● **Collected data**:
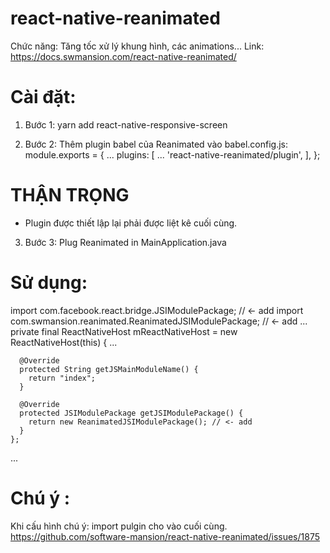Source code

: # react-native-reanimated
Chức năng: Tăng tốc xử lý khung hình, các animations...
Link: https://docs.swmansion.com/react-native-reanimated/
# Cài đặt: 
1. Bước 1: yarn add react-native-responsive-screen

2. Bước 2: Thêm plugin babel của Reanimated vào babel.config.js:
  module.exports = {
      ...
      plugins: [
          ...
          'react-native-reanimated/plugin',
      ],
  };
# THẬN TRỌNG
+ Plugin được thiết lập lại phải được liệt kê cuối cùng.

3. Bước 3: Plug Reanimated in MainApplication.java
# Sử dụng:
  import com.facebook.react.bridge.JSIModulePackage; // <- add
  import com.swmansion.reanimated.ReanimatedJSIModulePackage; // <- add
  ...
  private final ReactNativeHost mReactNativeHost = new ReactNativeHost(this) {
  ...

      @Override
      protected String getJSMainModuleName() {
        return "index";
      }

      @Override
      protected JSIModulePackage getJSIModulePackage() {
        return new ReanimatedJSIModulePackage(); // <- add
      }
    };
  ...
# Chú ý : 
Khi cấu hình chú ý: import pulgin cho vào cuối cùng.
https://github.com/software-mansion/react-native-reanimated/issues/1875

● **TASK BRIEF**:
Would you return the records exactly, keeping out every picture?

● **COMPLETED TASK**:
Source code

: # react-native-reanimated
Chức năng: Tăng tốc xử lý khung hình, các animations...
Link: https://docs.swmansion.com/react-native-reanimated/
# Cài đặt: 
1. Bước 1: yarn add react-native-responsive-screen

2. Bước 2: Thêm plugin babel của Reanimated vào babel.config.js:
  module.exports = {
      ...
      plugins: [
          ...
          'react-native-reanimated/plugin',
      ],
  };
# THẬN TRỌNG
+ Plugin được thiết lập lại phải được liệt kê cuối cùng.

3. Bước 3: Plug Reanimated in MainApplication.java
# Sử dụng:
  import com.facebook.react.bridge.JSIModulePackage; // <- add
  import com.swmansion.reanimated.ReanimatedJSIModulePackage; // <- add
  ...
  private final ReactNativeHost mReactNativeHost = new ReactNativeHost(this) {
  ...

      @Override
      protected String getJSMainModuleName() {
        return "index";
      }

      @Override
      protected JSIModulePackage getJSIModulePackage() {
        return new ReanimatedJSIModulePackage(); // <- add
      }
    };
  ...
# Chú ý : 
Khi cấu hình chú ý: import pulgin cho vào cuối cùng.
https://github.com/software-mansion/react-native-reanimated/issues/1875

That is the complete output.